» **Try it**: This exercise asks for every line of the material that contains the word "lptag".

══════

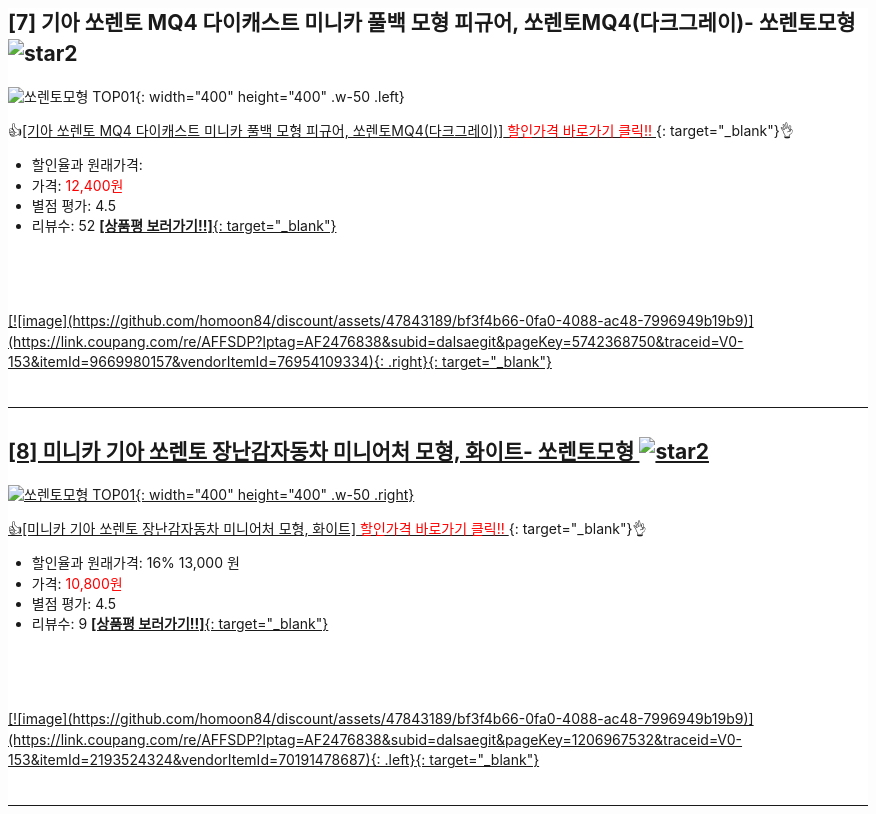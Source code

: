 
        
       
## [7] 기아 쏘렌토 MQ4 다이캐스트 미니카 풀백 모형 피규어, 쏘렌토MQ4(다크그레이)- 쏘렌토모형  <img width="81" alt="star2" src="https://user-images.githubusercontent.com/78655692/151471960-29c5febe-c509-4c6d-99f4-a2203eb193c5.png">

![쏘렌토모형 TOP01](https://thumbnail6.coupangcdn.com/thumbnails/remote/230x230ex/image/vendor_inventory/343c/9351851a77390509035e341c2e65c952d3fe5ca4fcf1177d796f3c374963.jpg){: width="400" height="400" .w-50 .left}


👍<a href="https://link.coupang.com/re/AFFSDP?lptag=AF2476838&subid=dalsaegit&pageKey=5742368750&traceid=V0-153&itemId=9669980157&vendorItemId=76954109334">[기아 쏘렌토 MQ4 다이캐스트 미니카 풀백 모형 피규어, 쏘렌토MQ4(다크그레이)]<font color=red> 할인가격 바로가기 클릭!! </font></a>{: target="_blank"}👌
<br>
- 할인율과 원래가격: 
- 가격: <span style='color:red'>12,400원</span>
- 별점 평가: 4.5
- 리뷰수: 52 <a href="https://link.coupang.com/re/AFFSDP?lptag=AF2476838&subid=dalsaegit&pageKey=5742368750&traceid=V0-153&itemId=9669980157&vendorItemId=76954109334"> <strong>[상품평 보러가기!!]</strong>{: target="_blank"}
<br>
<br>
<br>
[![image](https://github.com/homoon84/discount/assets/47843189/bf3f4b66-0fa0-4088-ac48-7996949b19b9)](https://link.coupang.com/re/AFFSDP?lptag=AF2476838&subid=dalsaegit&pageKey=5742368750&traceid=V0-153&itemId=9669980157&vendorItemId=76954109334){: .right}{: target="_blank"}
<br>
<br>

---

        
       
## [8] 미니카 기아 쏘렌토 장난감자동차 미니어처 모형, 화이트- 쏘렌토모형  <img width="81" alt="star2" src="https://user-images.githubusercontent.com/78655692/151471960-29c5febe-c509-4c6d-99f4-a2203eb193c5.png">

![쏘렌토모형 TOP01](https://thumbnail10.coupangcdn.com/thumbnails/remote/230x230ex/image/vendor_inventory/6916/6e0d6bd454c73f2777b8c34a131d921209e15cea11aabcae67baa5485a20.jpg){: width="400" height="400" .w-50 .right}


👍<a href="https://link.coupang.com/re/AFFSDP?lptag=AF2476838&subid=dalsaegit&pageKey=1206967532&traceid=V0-153&itemId=2193524324&vendorItemId=70191478687">[미니카 기아 쏘렌토 장난감자동차 미니어처 모형, 화이트]<font color=red> 할인가격 바로가기 클릭!! </font></a>{: target="_blank"}👌
<br>
- 할인율과 원래가격: 16%  13,000   원
- 가격: <span style='color:red'>10,800원</span>
- 별점 평가: 4.5
- 리뷰수: 9 <a href="https://link.coupang.com/re/AFFSDP?lptag=AF2476838&subid=dalsaegit&pageKey=1206967532&traceid=V0-153&itemId=2193524324&vendorItemId=70191478687"> <strong>[상품평 보러가기!!]</strong>{: target="_blank"}
<br>
<br>
<br>
[![image](https://github.com/homoon84/discount/assets/47843189/bf3f4b66-0fa0-4088-ac48-7996949b19b9)](https://link.coupang.com/re/AFFSDP?lptag=AF2476838&subid=dalsaegit&pageKey=1206967532&traceid=V0-153&itemId=2193524324&vendorItemId=70191478687){: .left}{: target="_blank"}
<br>
<br>

---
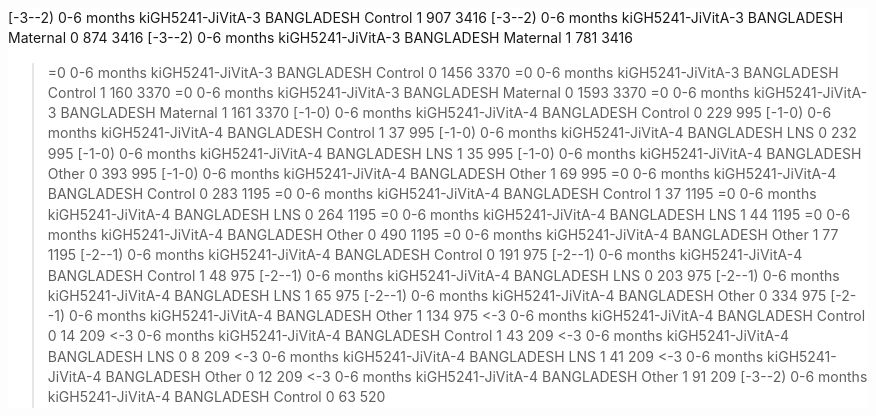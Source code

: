 [-3--2)    0-6 months    kiGH5241-JiVitA-3         BANGLADESH   Control                1      907    3416
[-3--2)    0-6 months    kiGH5241-JiVitA-3         BANGLADESH   Maternal               0      874    3416
[-3--2)    0-6 months    kiGH5241-JiVitA-3         BANGLADESH   Maternal               1      781    3416
>=0        0-6 months    kiGH5241-JiVitA-3         BANGLADESH   Control                0     1456    3370
>=0        0-6 months    kiGH5241-JiVitA-3         BANGLADESH   Control                1      160    3370
>=0        0-6 months    kiGH5241-JiVitA-3         BANGLADESH   Maternal               0     1593    3370
>=0        0-6 months    kiGH5241-JiVitA-3         BANGLADESH   Maternal               1      161    3370
[-1-0)     0-6 months    kiGH5241-JiVitA-4         BANGLADESH   Control                0      229     995
[-1-0)     0-6 months    kiGH5241-JiVitA-4         BANGLADESH   Control                1       37     995
[-1-0)     0-6 months    kiGH5241-JiVitA-4         BANGLADESH   LNS                    0      232     995
[-1-0)     0-6 months    kiGH5241-JiVitA-4         BANGLADESH   LNS                    1       35     995
[-1-0)     0-6 months    kiGH5241-JiVitA-4         BANGLADESH   Other                  0      393     995
[-1-0)     0-6 months    kiGH5241-JiVitA-4         BANGLADESH   Other                  1       69     995
>=0        0-6 months    kiGH5241-JiVitA-4         BANGLADESH   Control                0      283    1195
>=0        0-6 months    kiGH5241-JiVitA-4         BANGLADESH   Control                1       37    1195
>=0        0-6 months    kiGH5241-JiVitA-4         BANGLADESH   LNS                    0      264    1195
>=0        0-6 months    kiGH5241-JiVitA-4         BANGLADESH   LNS                    1       44    1195
>=0        0-6 months    kiGH5241-JiVitA-4         BANGLADESH   Other                  0      490    1195
>=0        0-6 months    kiGH5241-JiVitA-4         BANGLADESH   Other                  1       77    1195
[-2--1)    0-6 months    kiGH5241-JiVitA-4         BANGLADESH   Control                0      191     975
[-2--1)    0-6 months    kiGH5241-JiVitA-4         BANGLADESH   Control                1       48     975
[-2--1)    0-6 months    kiGH5241-JiVitA-4         BANGLADESH   LNS                    0      203     975
[-2--1)    0-6 months    kiGH5241-JiVitA-4         BANGLADESH   LNS                    1       65     975
[-2--1)    0-6 months    kiGH5241-JiVitA-4         BANGLADESH   Other                  0      334     975
[-2--1)    0-6 months    kiGH5241-JiVitA-4         BANGLADESH   Other                  1      134     975
<-3        0-6 months    kiGH5241-JiVitA-4         BANGLADESH   Control                0       14     209
<-3        0-6 months    kiGH5241-JiVitA-4         BANGLADESH   Control                1       43     209
<-3        0-6 months    kiGH5241-JiVitA-4         BANGLADESH   LNS                    0        8     209
<-3        0-6 months    kiGH5241-JiVitA-4         BANGLADESH   LNS                    1       41     209
<-3        0-6 months    kiGH5241-JiVitA-4         BANGLADESH   Other                  0       12     209
<-3        0-6 months    kiGH5241-JiVitA-4         BANGLADESH   Other                  1       91     209
[-3--2)    0-6 months    kiGH5241-JiVitA-4         BANGLADESH   Control                0       63     520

══════

» **Finished task**:
👍<a href="https://link.coupang.com/re/AFFSDP?lptag=AF2476838&subid=dalsaegit&pageKey=5742368750&traceid=V0-153&itemId=9669980157&vendorItemId=76954109334">[기아 쏘렌토 MQ4 다이캐스트 미니카 풀백 모형 피규어, 쏘렌토MQ4(다크그레이)]<font color=red> 할인가격 바로가기 클릭!! </font></a>{: target="_blank"}👌
- 리뷰수: 52 <a href="https://link.coupang.com/re/AFFSDP?lptag=AF2476838&subid=dalsaegit&pageKey=5742368750&traceid=V0-153&itemId=9669980157&vendorItemId=76954109334"> <strong>[상품평 보러가기!!]</strong>{: target="_blank"}
[![image](https://github.com/homoon84/discount/assets/47843189/bf3f4b66-0fa0-4088-ac48-7996949b19b9)](https://link.coupang.com/re/AFFSDP?lptag=AF2476838&subid=dalsaegit&pageKey=5742368750&traceid=V0-153&itemId=9669980157&vendorItemId=76954109334){: .right}{: target="_blank"}
👍<a href="https://link.coupang.com/re/AFFSDP?lptag=AF2476838&subid=dalsaegit&pageKey=1206967532&traceid=V0-153&itemId=2193524324&vendorItemId=70191478687">[미니카 기아 쏘렌토 장난감자동차 미니어처 모형, 화이트]<font color=red> 할인가격 바로가기 클릭!! </font></a>{: target="_blank"}👌
- 리뷰수: 9 <a href="https://link.coupang.com/re/AFFSDP?lptag=AF2476838&subid=dalsaegit&pageKey=1206967532&traceid=V0-153&itemId=2193524324&vendorItemId=70191478687"> <strong>[상품평 보러가기!!]</strong>{: target="_blank"}
[![image](https://github.com/homoon84/discount/assets/47843189/bf3f4b66-0fa0-4088-ac48-7996949b19b9)](https://link.coupang.com/re/AFFSDP?lptag=AF2476838&subid=dalsaegit&pageKey=1206967532&traceid=V0-153&itemId=2193524324&vendorItemId=70191478687){: .left}{: target="_blank"}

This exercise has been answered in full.